((

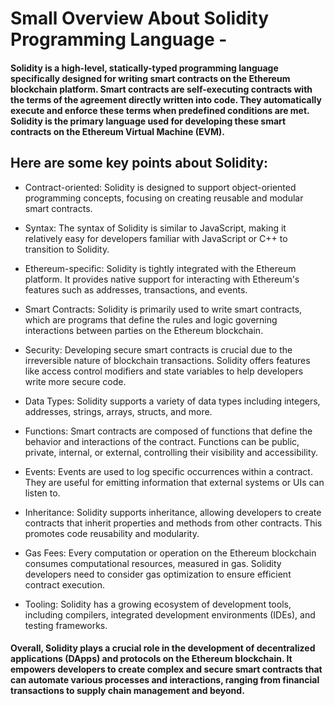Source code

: # Small Overview About Solidity Programming Language - 

#### Solidity is a high-level, statically-typed programming language specifically designed for writing smart contracts on the Ethereum blockchain platform. Smart contracts are self-executing contracts with the terms of the agreement directly written into code. They automatically execute and enforce these terms when predefined conditions are met. Solidity is the primary language used for developing these smart contracts on the Ethereum Virtual Machine (EVM).

## Here are some key points about Solidity:

* Contract-oriented: Solidity is designed to support object-oriented programming concepts, focusing on creating reusable and modular smart contracts.

* Syntax: The syntax of Solidity is similar to JavaScript, making it relatively easy for developers familiar with JavaScript or C++ to transition to Solidity.

* Ethereum-specific: Solidity is tightly integrated with the Ethereum platform. It provides native support for interacting with Ethereum's features such as addresses, transactions, and events.

* Smart Contracts: Solidity is primarily used to write smart contracts, which are programs that define the rules and logic governing interactions between parties on the Ethereum blockchain.

* Security: Developing secure smart contracts is crucial due to the irreversible nature of blockchain transactions. Solidity offers features like access control modifiers and state variables to help developers write more secure code.

* Data Types: Solidity supports a variety of data types including integers, addresses, strings, arrays, structs, and more.

* Functions: Smart contracts are composed of functions that define the behavior and interactions of the contract. Functions can be public, private, internal, or external, controlling their visibility and accessibility.

* Events: Events are used to log specific occurrences within a contract. They are useful for emitting information that external systems or UIs can listen to.

* Inheritance: Solidity supports inheritance, allowing developers to create contracts that inherit properties and methods from other contracts. This promotes code reusability and modularity.

* Gas Fees: Every computation or operation on the Ethereum blockchain consumes computational resources, measured in gas. Solidity developers need to consider gas optimization to ensure efficient contract execution.

* Tooling: Solidity has a growing ecosystem of development tools, including compilers, integrated development environments (IDEs), and testing frameworks.

#### Overall, Solidity plays a crucial role in the development of decentralized applications (DApps) and protocols on the Ethereum blockchain. It empowers developers to create complex and secure smart contracts that can automate various processes and interactions, ranging from financial transactions to supply chain management and beyond.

))

Set down all the lines above exactly as they appear, with no pictures.

Source code

: # Small Overview About Solidity Programming Language - 

#### Solidity is a high-level, statically-typed programming language specifically designed for writing smart contracts on the Ethereum blockchain platform. Smart contracts are self-executing contracts with the terms of the agreement directly written into code. They automatically execute and enforce these terms when predefined conditions are met. Solidity is the primary language used for developing these smart contracts on the Ethereum Virtual Machine (EVM).

## Here are some key points about Solidity:

* Contract-oriented: Solidity is designed to support object-oriented programming concepts, focusing on creating reusable and modular smart contracts.

* Syntax: The syntax of Solidity is similar to JavaScript, making it relatively easy for developers familiar with JavaScript or C++ to transition to Solidity.

* Ethereum-specific: Solidity is tightly integrated with the Ethereum platform. It provides native support for interacting with Ethereum's features such as addresses, transactions, and events.

* Smart Contracts: Solidity is primarily used to write smart contracts, which are programs that define the rules and logic governing interactions between parties on the Ethereum blockchain.

* Security: Developing secure smart contracts is crucial due to the irreversible nature of blockchain transactions. Solidity offers features like access control modifiers and state variables to help developers write more secure code.

* Data Types: Solidity supports a variety of data types including integers, addresses, strings, arrays, structs, and more.

* Functions: Smart contracts are composed of functions that define the behavior and interactions of the contract. Functions can be public, private, internal, or external, controlling their visibility and accessibility.

* Events: Events are used to log specific occurrences within a contract. They are useful for emitting information that external systems or UIs can listen to.

* Inheritance: Solidity supports inheritance, allowing developers to create contracts that inherit properties and methods from other contracts. This promotes code reusability and modularity.

* Gas Fees: Every computation or operation on the Ethereum blockchain consumes computational resources, measured in gas. Solidity developers need to consider gas optimization to ensure efficient contract execution.

* Tooling: Solidity has a growing ecosystem of development tools, including compilers, integrated development environments (IDEs), and testing frameworks.

#### Overall, Solidity plays a crucial role in the development of decentralized applications (DApps) and protocols on the Ethereum blockchain. It empowers developers to create complex and secure smart contracts that can automate various processes and interactions, ranging from financial transactions to supply chain management and beyond.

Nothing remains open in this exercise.